Bladeslinger (iOS) Review
Mark Adams / Dec 5th, 2012 1 Comment
Bladeslinger by Kerosene is an epic game available on the Apple iPad. Epic, because it truly stretches the boundaries of both technical ability of mobile games, combining graphics and sound that are truly mind blowing when you consider that a pad should be not this good! The game follows the lead character William Glastonbury, a cowboy who returns to find all sort of bad things have happened to his town since he’s been away. It’s set in an alternative universe, one where evil demons shaped like aliens roam free, where objects can be bought and sold to conjure up new special moves and give extra power to you and your weapons.
Although the game plays very linearly, it feels like a huge play field, a world whose expanse crosses many different layers of scenery. A game where old West towns are inhabited by the most dastardly of creatures, a world where the Wild West is wilder than it has ever been before. Given the setting of the game, the creators at Kerosene have done a brilliant job of making what is essentially a hack-and-slash adventure game into something that looks so good that you’ll forget that at its core it is deceptively simple to play once you learn all the moves.
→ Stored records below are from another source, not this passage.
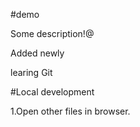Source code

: #demo

Some description!@

Added newly

learing Git

#Local development

1.Open other files in browser.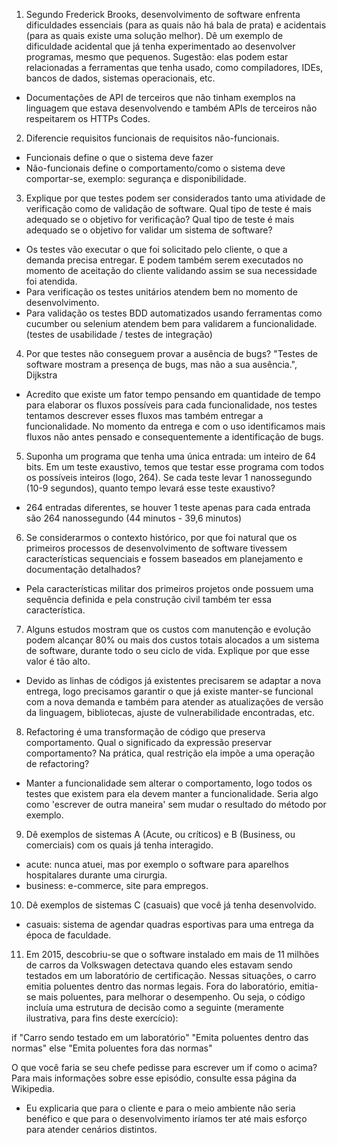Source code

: 1. Segundo Frederick Brooks, desenvolvimento de software enfrenta dificuldades essenciais (para as quais não há bala de prata) e acidentais (para as quais existe uma solução melhor). Dê um exemplo de dificuldade acidental que já tenha experimentado ao desenvolver programas, mesmo que pequenos. Sugestão: elas podem estar relacionadas a ferramentas que tenha usado, como compiladores, IDEs, bancos de dados, sistemas operacionais, etc.

- Documentações de API de terceiros que não tinham exemplos na linguagem que estava desenvolvendo e também APIs de terceiros não respeitarem os HTTPs Codes.


2. Diferencie requisitos funcionais de requisitos não-funcionais.
- Funcionais define o que o sistema deve fazer
- Não-funcionais define o comportamento/como o sistema deve comportar-se, exemplo: segurança e disponibilidade.

3. Explique por que testes podem ser considerados tanto uma atividade de verificação como de validação de software. Qual tipo de teste é mais adequado se o objetivo for verificação? Qual tipo de teste é mais adequado se o objetivo for validar um sistema de software?
- Os testes vão executar o que foi solicitado pelo cliente, o que a demanda precisa entregar. E podem também serem executados no momento de aceitação do cliente validando assim se sua necessidade foi atendida.
- Para verificação os testes unitários atendem bem no momento de desenvolvimento.
- Para validação os testes BDD automatizados usando ferramentas como cucumber ou selenium atendem bem para validarem a funcionalidade. (testes de usabilidade / testes de integração)

4. Por que testes não conseguem provar a ausência de bugs?
"Testes de software mostram a presença de bugs, mas não a sua ausência.", Dijkstra
- Acredito que existe um fator tempo pensando em quantidade de tempo para elaborar os fluxos possíveis para cada funcionalidade, nos testes tentamos descrever esses fluxos mas também entregar a funcionalidade. No momento da entrega e com o uso identificamos mais fluxos não antes pensado e consequentemente a identificação de bugs.

5. Suponha um programa que tenha uma única entrada: um inteiro de 64 bits. Em um teste exaustivo, temos que testar esse programa com todos os possíveis inteiros (logo, 264). Se cada teste levar 1 nanossegundo (10-9 segundos), quanto tempo levará esse teste exaustivo?
- 264 entradas diferentes, se houver 1 teste apenas para cada entrada são 264 nanossegundo (44 minutos - 39,6 minutos)

6. Se considerarmos o contexto histórico, por que foi natural que os primeiros processos de desenvolvimento de software tivessem características sequenciais e fossem baseados em planejamento e documentação detalhados?
- Pela características militar dos primeiros projetos onde possuem uma sequência definida e pela construção civil também ter essa característica.

7. Alguns estudos mostram que os custos com manutenção e evolução podem alcançar 80% ou mais dos custos totais alocados a um sistema de software, durante todo o seu ciclo de vida. Explique por que esse valor é tão alto.
- Devido as linhas de códigos já existentes precisarem se adaptar a nova entrega, logo precisamos garantir o que já existe manter-se funcional com a nova demanda e também para atender as atualizações de versão da linguagem, bibliotecas, ajuste de vulnerabilidade encontradas, etc.

8. Refactoring é uma transformação de código que preserva comportamento. Qual o significado da expressão preservar comportamento? Na prática, qual restrição ela impõe a uma operação de refactoring?
- Manter a funcionalidade sem alterar o comportamento, logo todos os testes que existem para ela devem manter a funcionalidade. Seria algo como 'escrever de outra maneira' sem mudar o resultado do método por exemplo.

9.  Dê exemplos de sistemas A (Acute, ou críticos) e B (Business, ou comerciais) com os quais já tenha interagido.
- acute: nunca atuei, mas por exemplo o software para aparelhos hospitalares durante uma cirurgia.
- business: e-commerce, site para empregos.

10. Dê exemplos de sistemas C (casuais) que você já tenha desenvolvido.
- casuais: sistema de agendar quadras esportivas para uma entrega da época de faculdade.

11. Em 2015, descobriu-se que o software instalado em mais de 11 milhões de carros da Volkswagen detectava quando eles estavam sendo testados em um laboratório de certificação. Nessas situações, o carro emitia poluentes dentro das normas legais. Fora do laboratório, emitia-se mais poluentes, para melhorar o desempenho. Ou seja, o código incluía uma estrutura de decisão como a seguinte (meramente ilustrativa, para fins deste exercício):

if "Carro sendo testado em um laboratório"
   "Emita poluentes dentro das normas"
else 
   "Emita poluentes fora das normas"

O que você faria se seu chefe pedisse para escrever um if como o acima? Para mais informações sobre esse episódio, consulte essa página da Wikipedia.

- Eu explicaria que para o cliente e para o meio ambiente não seria benéfico e que para o desenvolvimento iríamos ter até mais esforço para atender cenários distintos.
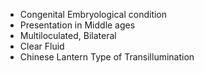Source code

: - Congenital Embryological condition
- Presentation in Middle ages
- Multiloculated, Bilateral
- Clear Fluid
- Chinese Lantern Type of Transillumination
[adsense250itp]What makes this game both good and bad is the control system. The developers have ensured that you can control William simply with one hand. Just push your finger in the way you want to go and he’ll move in that direction.
When enemies appear, you can tap on them and William will fire his weapon directly at them. However, for the most part this is not enough and you will have to swipe one or two fingers in different directions to make him perform different moves such as punching, and using his sword. Although the game gives brilliant instruction on how to use these moves, it all becomes to much a case of swiping randomly to just hurl moves at the enemy or enemies on screen.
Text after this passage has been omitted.